* What you will do *
Retype every line from the start of the data down to and including the line with "class is the". Skip the pictures.

* Records drawn from a dataset *
= = = =
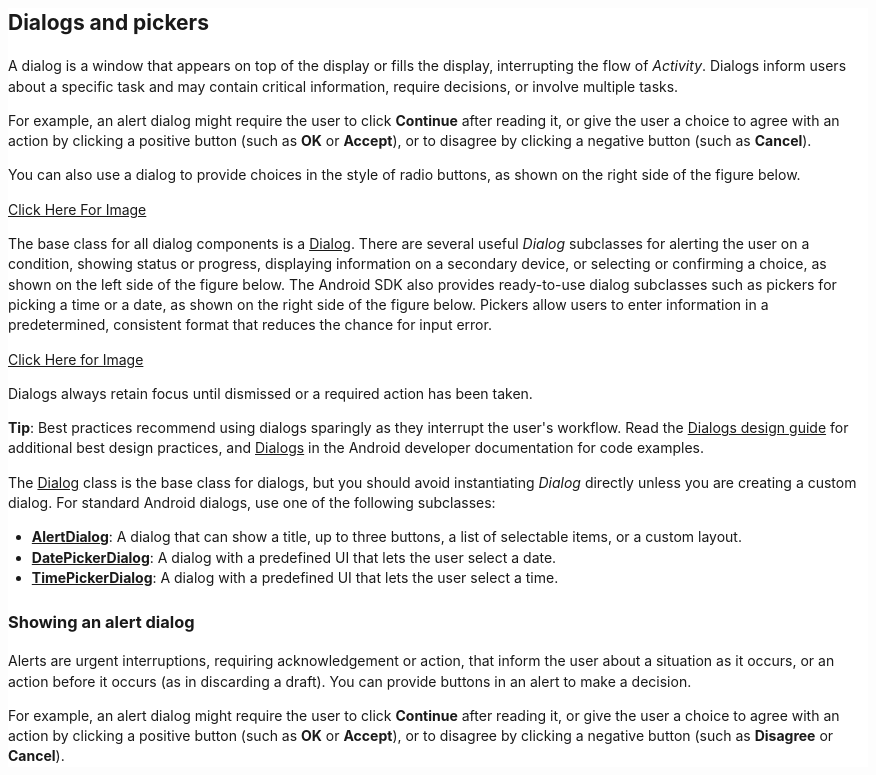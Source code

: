 ## Dialogs and pickers

A dialog is a window that appears on top of the display or fills the display, interrupting the flow of _Activity_. Dialogs inform users about a specific task and may contain critical information, require decisions, or involve multiple tasks.

For example, an alert dialog might require the user to click **Continue** after reading it, or give the user a choice to agree with an action by clicking a positive button (such as **OK** or **Accept**), or to disagree by clicking a negative button (such as **Cancel**).

You can also use a dialog to provide choices in the style of radio buttons, as shown on the right side of the figure below.

[Click Here For Image](https://github.com/saisankar12/document/blob/master/saisankar_concept_images/dg_alerts_simple_dialog_composite.png)


The base class for all dialog components is a [Dialog](https://developer.android.com/reference/android/app/Dialog.html). There are several useful _Dialog_ subclasses for alerting the user on a condition, showing status or progress, displaying information on a secondary device, or selecting or confirming a choice, as shown on the left side of the figure below. The Android SDK also provides ready-to-use dialog subclasses such as pickers for picking a time or a date, as shown on the right side of the figure below. Pickers allow users to enter information in a predetermined, consistent format that reduces the chance for input error.

[Click Here for Image](https://github.com/saisankar12/document/blob/master/saisankar_concept_images/dg_confirmation_and_picker_dialogs_composite.png)

Dialogs always retain focus until dismissed or a required action has been taken.

**Tip**: Best practices recommend using dialogs sparingly as they interrupt the user's workflow. Read the [Dialogs design guide](https://material.io/components/dialogs#usage) for additional best design practices, and [Dialogs](https://developer.android.com/guide/topics/ui/dialogs.html) in the Android developer documentation for code examples.

The [Dialog](https://developer.android.com/reference/android/app/Dialog.html) class is the base class for dialogs, but you should avoid instantiating _Dialog_ directly unless you are creating a custom dialog. For standard Android dialogs, use one of the following subclasses:

* **[AlertDialog](https://developer.android.com/reference/android/app/AlertDialog.html)**: A dialog that can show a title, up to three buttons, a list of selectable items, or a custom layout.
* **[DatePickerDialog](https://developer.android.com/reference/android/app/DatePickerDialog.html)**: A dialog with a predefined UI that lets the user select a date.
* **[TimePickerDialog](https://developer.android.com/reference/android/app/TimePickerDialog.html)**: A dialog with a predefined UI that lets the user select a time.

### Showing an alert dialog

Alerts are urgent interruptions, requiring acknowledgement or action, that inform the user about a situation as it occurs, or an action before it occurs (as in discarding a draft). You can provide buttons in an alert to make a decision. 

For example, an alert dialog might require the user to click **Continue** after reading it, or give the user a choice to agree with an action by clicking a positive button (such as **OK** or **Accept**), or to disagree by clicking a negative button (such as **Disagree** or **Cancel**).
= = = =
* Finished exercise *
Source code

: ## Dialogs and pickers

A dialog is a window that appears on top of the display or fills the display, interrupting the flow of _Activity_. Dialogs inform users about a specific task and may contain critical information, require decisions, or involve multiple tasks.

For example, an alert dialog might require the user to click **Continue** after reading it, or give the user a choice to agree with an action by clicking a positive button (such as **OK** or **Accept**), or to disagree by clicking a negative button (such as **Cancel**).

You can also use a dialog to provide choices in the style of radio buttons, as shown on the right side of the figure below.

[Click Here For Image](https://github.com/saisankar12/document/blob/master/saisankar_concept_images/dg_alerts_simple_dialog_composite.png)


The base class for all dialog components is a [Dialog](https://developer.android.com/reference/android/app/Dialog.html). There are several useful _Dialog_ subclasses for alerting the user on a condition, showing status or progress, displaying information on a secondary device, or selecting or confirming a choice, as shown on the left side of the figure below. The Android SDK also provides ready-to-use dialog subclasses such as pickers for picking a time or a date, as shown on the right side of the figure below. Pickers allow users to enter information in a predetermined, consistent format that reduces the chance for input error.

[Click Here for Image](https://github.com/saisankar12/document/blob/master/saisankar_concept_images/dg_confirmation_and_picker_dialogs_composite.png)

Dialogs always retain focus until dismissed or a required action has been taken.

**Tip**: Best practices recommend using dialogs sparingly as they interrupt the user's workflow. Read the [Dialogs design guide](https://material.io/components/dialogs#usage) for additional best design practices, and [Dialogs](https://developer.android.com/guide/topics/ui/dialogs.html) in the Android developer documentation for code examples.

The [Dialog](https://developer.android.com/reference/android/app/Dialog.html) class is the base class for dialogs, but you should avoid instantiating _Dialog_ directly unless you are creating a custom dialog. For standard Android dialogs, use one of the following subclasses:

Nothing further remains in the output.